The most obvious affected subsystem is hugetlbfs which allocates huge
pages based on an admin request (or via admin configured overcommit).  I
have done a simple test which tries to allocate half of the memory for
hugetlb pages while the memory is full of a clean page cache.  This is not
an unusual situation because we try to cache as much of the memory as
possible and sysctl/sysfs interface to allocate huge pages is there for
flexibility to allocate hugetlb pages at any time.

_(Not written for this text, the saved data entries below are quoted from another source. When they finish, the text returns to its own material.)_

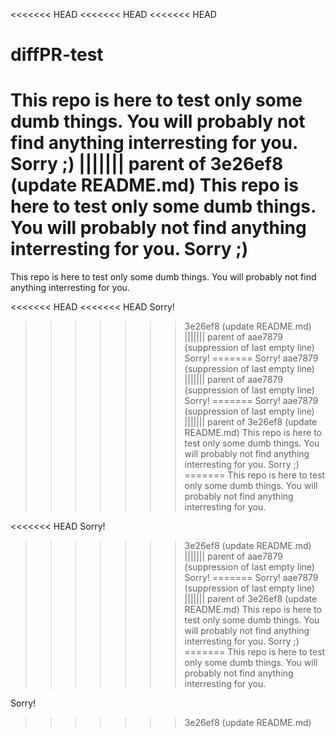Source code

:<<<<<<< HEAD
<<<<<<< HEAD
<<<<<<< HEAD
# diffPR-test
This repo is here to test only some dumb things. You will probably not find anything interresting for you. Sorry ;) 
||||||| parent of 3e26ef8 (update README.md)
This repo is here to test only some dumb things. You will probably not find anything interresting for you. Sorry ;)
=======
This repo is here to test only some dumb things. You will probably not find anything interresting for you. 

<<<<<<< HEAD
<<<<<<< HEAD
Sorry!
>>>>>>> 3e26ef8 (update README.md)
||||||| parent of aae7879 (suppression of last empty line)
Sorry!
=======
Sorry!
>>>>>>> aae7879 (suppression of last empty line)
||||||| parent of aae7879 (suppression of last empty line)
Sorry!
=======
Sorry!
>>>>>>> aae7879 (suppression of last empty line)
||||||| parent of 3e26ef8 (update README.md)
This repo is here to test only some dumb things. You will probably not find anything interresting for you. Sorry ;)
=======
This repo is here to test only some dumb things. You will probably not find anything interresting for you. 

<<<<<<< HEAD
Sorry!
>>>>>>> 3e26ef8 (update README.md)
||||||| parent of aae7879 (suppression of last empty line)
Sorry!
=======
Sorry!
>>>>>>> aae7879 (suppression of last empty line)
||||||| parent of 3e26ef8 (update README.md)
This repo is here to test only some dumb things. You will probably not find anything interresting for you. Sorry ;)
=======
This repo is here to test only some dumb things. You will probably not find anything interresting for you. 

Sorry!
>>>>>>> 3e26ef8 (update README.md)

System has 1GB of RAM and we are requesting 515MB worth of hugetlb pages
after the memory is prefilled by a clean page cache:
root@test1:~# cat hugetlb_test.sh

set -x
echo 0 > /proc/sys/vm/nr_hugepages
echo 3 > /proc/sys/vm/drop_caches
echo 1 > /proc/sys/vm/compact_memory
dd if=/mnt/data/file-1G of=/dev/null bs=$((4<<10))
TS=$(date +%s)
echo 256 > /proc/sys/vm/nr_hugepages
cat /proc/sys/vm/nr_hugepages

The results for 2 consecutive runs on clean 5.3
root@test1:~# sh hugetlb_test.sh
+ echo 0
+ echo 3
+ echo 1
+ dd if=/mnt/data/file-1G of=/dev/null bs=4096
262144+0 records in
262144+0 records out
1073741824 bytes (1.1 GB) copied, 21.0694 s, 51.0 MB/s
+ date +%s
+ TS=1569905284
+ echo 256
+ cat /proc/sys/vm/nr_hugepages
256
root@test1:~# sh hugetlb_test.sh
+ echo 0
+ echo 3
+ echo 1
+ dd if=/mnt/data/file-1G of=/dev/null bs=4096
262144+0 records in
262144+0 records out
1073741824 bytes (1.1 GB) copied, 21.7548 s, 49.4 MB/s
+ date +%s
+ TS=1569905311
+ echo 256
+ cat /proc/sys/vm/nr_hugepages
256

Now with b39d0ee2632d applied
root@test1:~# sh hugetlb_test.sh
+ echo 0
+ echo 3
+ echo 1
+ dd if=/mnt/data/file-1G of=/dev/null bs=4096
262144+0 records in
262144+0 records out
1073741824 bytes (1.1 GB) copied, 20.1815 s, 53.2 MB/s
+ date +%s
+ TS=1569905516
+ echo 256
+ cat /proc/sys/vm/nr_hugepages
11
root@test1:~# sh hugetlb_test.sh
+ echo 0
+ echo 3
+ echo 1
+ dd if=/mnt/data/file-1G of=/dev/null bs=4096
262144+0 records in
262144+0 records out
1073741824 bytes (1.1 GB) copied, 21.9485 s, 48.9 MB/s
+ date +%s
+ TS=1569905541
+ echo 256
+ cat /proc/sys/vm/nr_hugepages
12

The success rate went down by factor of 20!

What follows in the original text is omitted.